Copy out each line featuring the string "label" from the entries beneath.

Stored data entries
○ ○ ○

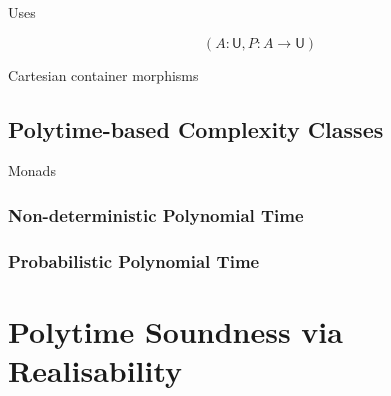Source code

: \documentclass[acmsmall,review,screen,anonymous]{acmart}
\begin{document}
Uses

\begin{displaymath}
  (A : \mathsf{U}, P : A \to \mathsf{U})
\end{displaymath}

Cartesian container morphisms

\subsection{Polytime-based Complexity Classes}

Monads

\subsubsection{Non-deterministic Polynomial Time}



\subsubsection{Probabilistic Polynomial Time}



\section{Polytime Soundness via Realisability}
\label{sec:soundness}

\newcommand{\cstaccess}{1}
\newcommand{\cstmkclo}{1}
\newcommand{\cstapp}{1}
\newcommand{\cstmkpair}{1}
\newcommand{\cstmkunit}{1}
\newcommand{\cstTrue}{1}
\newcommand{\cstFalse}{1}
\newcommand{\cstLetpair}{1}
\newcommand{\cstSeq}{1}
\newcommand{\cstIf}{1}



\newcommand{\clo}[2]{\mathsf{clo}\langle #1 , #2 \rangle}
\newcommand{\synTrue}{\mathsf{true}}
\newcommand{\synFalse}{\mathsf{false}}
\end{document}
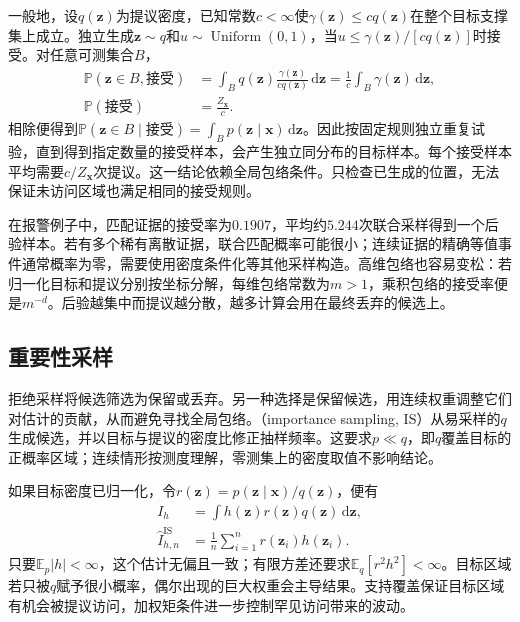 一般地，设$q(\bm{z})$为提议密度，已知常数$c<\infty$使$\gamma(\bm{z})\leq c q(\bm{z})$在整个目标支撑集上成立。独立生成$\bm{z}\sim q$和$u\sim\operatorname{Uniform}(0,1)$，当$u\leq\gamma(\bm{z})/[c q(\bm{z})]$时接受。对任意可测集合$B$，
\begin{equation}
  \begin{aligned}
    \mathbb{P}(\bm{z}\in B,\text{接受})
      &=\int_B q(\bm{z})\frac{\gamma(\bm{z})}{c q(\bm{z})}
        \,\mathrm{d}\bm{z}
        =\frac{1}{c}\int_B\gamma(\bm{z})\,\mathrm{d}\bm{z},\\
    \mathbb{P}(\text{接受})&=\frac{Z_{\bm{x}}}{c}.
  \end{aligned}
  \label{eq:pgm-sampling-rejection}
\end{equation}
相除便得到$\mathbb{P}(\bm{z}\in B\mid\text{接受})=\int_B p(\bm{z}\mid\bm{x})\,\mathrm{d}\bm{z}$。因此按固定规则独立重复试验，直到得到指定数量的接受样本，会产生独立同分布的目标样本。每个接受样本平均需要$c/Z_{\bm{x}}$次提议。这一结论依赖全局包络条件。只检查已生成的位置，无法保证未访问区域也满足相同的接受规则。

在报警例子中，匹配证据的接受率为$0.1907$，平均约$5.244$次联合采样得到一个后验样本。若有多个稀有离散证据，联合匹配概率可能很小；连续证据的精确等值事件通常概率为零，需要使用密度条件化等其他采样构造。高维包络也容易变松：若归一化目标和提议分别按坐标分解，每维包络常数为$m>1$，乘积包络的接受率便是$m^{-d}$。后验越集中而提议越分散，越多计算会用在最终丢弃的候选上。

\subsection{重要性采样}
\label{sec:pgm-sampling-importance}

拒绝采样将候选筛选为保留或丢弃。另一种选择是保留候选，用连续权重调整它们对估计的贡献，从而避免寻找全局包络。（importance sampling, IS）从易采样的$q$生成候选，并以目标与提议的密度比修正抽样频率。这要求$p\ll q$，即$q$覆盖目标的正概率区域；连续情形按测度理解，零测集上的密度取值不影响结论。

如果目标密度已归一化，令$r(\bm{z})=p(\bm{z}\mid\bm{x})/q(\bm{z})$，便有
\begin{equation}
  \begin{aligned}
    I_h&=\int h(\bm{z})r(\bm{z})q(\bm{z})\,\mathrm{d}\bm{z},\\
    \widehat I_{h,n}^{\mathrm{IS}}
      &=\frac{1}{n}\sum_{i=1}^{n}r(\bm{z}_i)h(\bm{z}_i).
  \end{aligned}
  \label{eq:pgm-sampling-is}
\end{equation}
只要$\mathbb{E}_p|h|<\infty$，这个估计无偏且一致；有限方差还要求$\mathbb{E}_q[r^2h^2]<\infty$。目标区域若只被$q$赋予很小概率，偶尔出现的巨大权重会主导结果。支持覆盖保证目标区域有机会被提议访问，加权矩条件进一步控制罕见访问带来的波动。

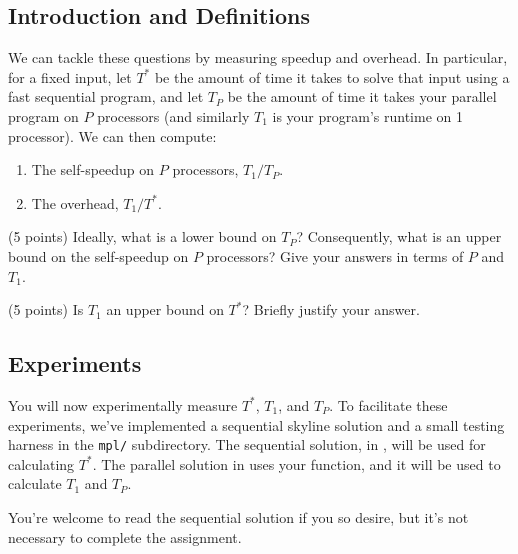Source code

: \subsection{Introduction and Definitions}
\label{subsub:defns}

We can tackle these questions by measuring speedup and overhead. In particular,
for a fixed input, let $T^*$ be the amount of time it takes to solve that
input using a fast sequential program, and let $T_P$ be the amount of time it
takes your parallel program on $P$ processors (and similarly $T_1$ is your program's
runtime on 1 processor). We can then compute:
%
\begin{enumerate}
\item The self-speedup on $P$ processors, $T_1 / T_P$.
\item The overhead, $T_1 / T^*$.
\end{enumerate}

\begin{task}[2]
(5 points)
Ideally, what is a lower bound on $T_P$? Consequently, what is an upper bound on
the self-speedup on $P$ processors? Give your answers in terms of $P$ and $T_1$.
\end{task}

\begin{task}[3]
(5 points)
Is $T_1$ an upper bound on $T^*$? Briefly justify your answer.
\end{task}

\subsection{Experiments}

\begin{flex}

You will now experimentally measure $T^*$, $T_1$, and $T_P$. To facilitate these
experiments, we've implemented a sequential skyline solution and a small testing
harness in the \texttt{mpl/} subdirectory. The sequential solution, in
, will be used for calculating $T^*$.
The parallel solution in  uses your 
function, and it will be used to calculate $T_1$ and $T_P$.


\begin{note}
You're welcome to read the sequential solution if you so desire, but it's not
necessary to complete the assignment.
\end{note}
\end{flex}

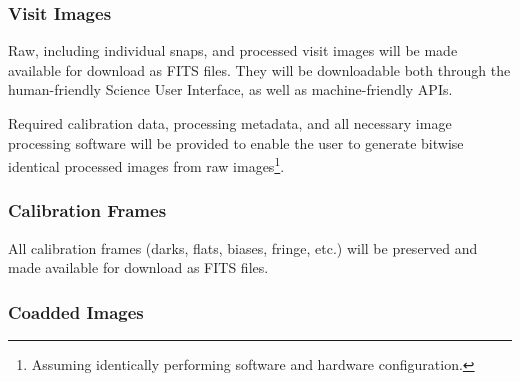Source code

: \documentclass[12pt]{article}
\begin{document}
\subsubsection{Visit Images}

Raw, including individual snaps, and processed visit images will be made available for download as FITS files. They will be downloadable both through the human-friendly Science User Interface, as well as machine-friendly APIs.

Required calibration data, processing metadata, and all necessary image processing software will be provided to enable the user to generate bitwise identical processed images from raw images\footnote{Assuming identically performing software and hardware configuration.}.

\subsubsection{Calibration Frames}

All calibration frames (darks, flats, biases, fringe, etc.) will be preserved and made available for download as FITS files.

\subsubsection{Coadded Images}
\label{sec:coadds}
\end{document}
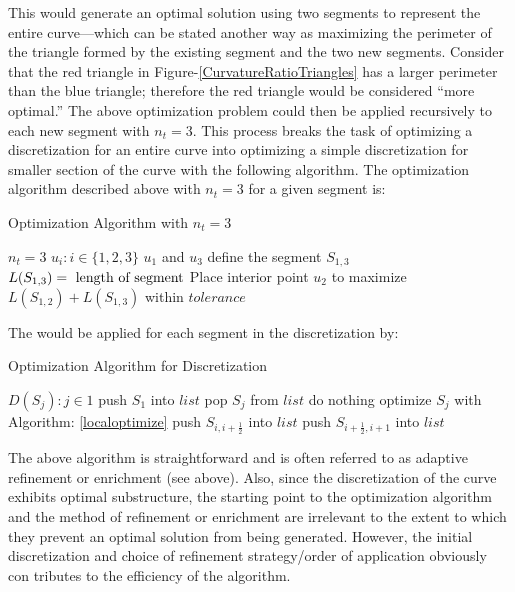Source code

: \documentclass[preprint,12pt]{elsarticle}
\begin{document}
This would generate an optimal solution using two segments to represent the entire curve—which can be stated another way as maximizing the perimeter of the triangle formed by the existing segment and the two new segments.  Consider that the red triangle in Figure-\ref{CurvatureRatioTriangles} has a larger perimeter than the blue triangle; therefore the red triangle would be considered ``more optimal.'' The above optimization problem could then be applied recursively to each new segment with $n_t=3$.  This process breaks the task of optimizing a discretization for an entire curve into optimizing a simple discretization for smaller section of the curve with the following algorithm.  The optimization algorithm described above with $n_t=3$ for a given segment is:

\begin{algorithm}
\caption{Optimization Algorithm with $n_t=3$}\label{localoptimize}
\begin{algorithmic}[1]
\State $n_t = 3$
\State $u_i : i \in \{1,2,3\}$
\State $u_1 $ and $u_3$ define the segment $S_{1,3}$
  \State $L(S_{1,3}) =\textnormal{ length of segment}$
  \State Place interior point $u_2$ to maximize $L(S_{1,2})+L(S_{1,3})$ within $tolerance$
\EndProcedure
\end{algorithmic}
\end{algorithm}

The would be applied for each segment in the discretization by:

\begin{algorithm}
\caption{Optimization Algorithm for Discretization}
\begin{algorithmic}
  \State $D(S_j) : j \in {1}$
  \State push $S_1$ into $list$ 
    \State pop $S_j$ from $list$
      \State do nothing
    \Else
      \State optimize $S_j$ with Algorithm: \ref{localoptimize}
      \State push $S_{i,i+\frac{1}{2}}$ into $list$
      \State push $S_{i+\frac{1}{2},i+1}$ into $list$
    \EndIf
  \EndWhile
\end{algorithmic}
\end{algorithm}

The above algorithm is straightforward and is often referred to as adaptive refinement or enrichment (see above).  Also, since the discretization of the curve exhibits optimal substructure, the starting point to the optimization algorithm and the method of refinement or enrichment are irrelevant to the extent to which they prevent an optimal solution from being generated.  However, the initial discretization and choice of refinement strategy/order of application obviously con
tributes to the efficiency of the algorithm.
\end{document}
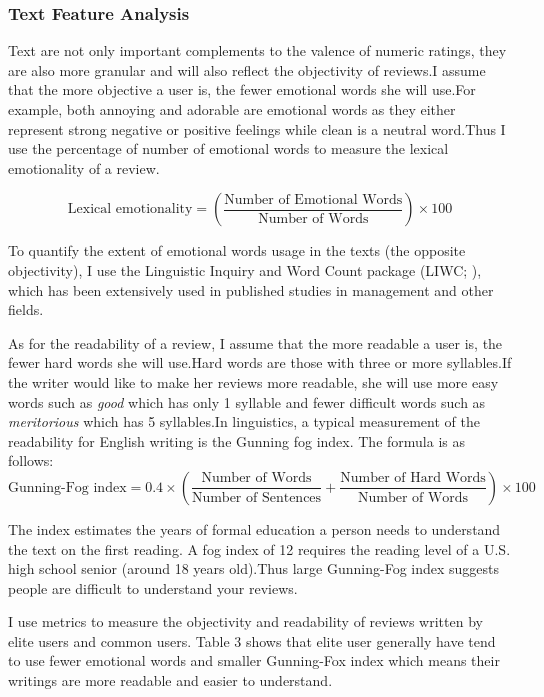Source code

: \documentclass[12pt]{article}%
\begin{document}
\subsubsection{Text Feature Analysis}
Text are not only important complements to the valence of numeric ratings, they are also more granular and will also reflect the objectivity of reviews.I assume that the more objective a user is, the fewer emotional words she will use.For example, both annoying and adorable are emotional words as they either represent strong negative or positive feelings while clean is a neutral word.Thus I use the percentage of number of emotional words to measure the lexical emotionality of a review.

\begin{equation}
\text{Lexical emotionality} = (\frac{\text{Number of Emotional Words}}{\text{Number of Words}})\times 100
\end{equation}

To quantify the extent of emotional words usage in the texts (the opposite objectivity), I use the Linguistic Inquiry and Word Count package (LIWC; \citep{francis1993linguistic}), which has been extensively used in published studies in management and other fields\citep{berger2012makes,bednar2012watchdog,brett2007sticks}.

As for  the readability of a review, I assume that the more readable a user is, the fewer hard words she will use.Hard words are those with three or more syllables.If the writer would like to make her reviews more readable, she will use more easy words such as \emph{good} which has only 1 syllable and fewer difficult words such as \emph{meritorious} which has 5 syllables.In linguistics, a typical measurement of the readability for English writing is the Gunning fog index. The formula is as follows:
\begin{equation}
\text{Gunning-Fog index} =0.4 \times(\frac{\text{Number of Words}}{\text{Number of Sentences}}+\frac{\text{Number of Hard Words}}{\text{Number of Words}})\times 100
\end{equation}

The index estimates the years of formal education a person needs to understand the text on the first reading. A fog index of 12 requires the reading level of a U.S. high school senior (around 18 years old).Thus large Gunning-Fog index suggests people are difficult to understand your reviews.  

I use metrics to measure the objectivity and readability of reviews written by elite users and common users. Table 3 shows that elite user generally have tend to use fewer emotional words and smaller Gunning-Fox index which means their writings are more readable and easier to understand.
\end{document}
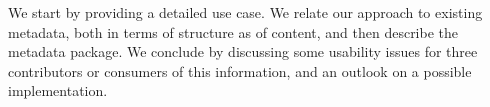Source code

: We start by providing a detailed use case. We relate our approach to existing metadata, both in terms of structure as of content, and then describe the metadata package. We conclude by discussing some usability issues for three contributors or consumers of this information, and an outlook on a possible implementation.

○ ○ ○

◆ Exercise result ◆
\label{sec:soundness}
  \label{eq:pgm-sampling-rejection}
\label{sec:pgm-sampling-importance}
  \label{eq:pgm-sampling-is}
\label{subsub:defns}
\label{sec:coadds}
\caption{Optimization Algorithm with $n_t=3$}\label{localoptimize}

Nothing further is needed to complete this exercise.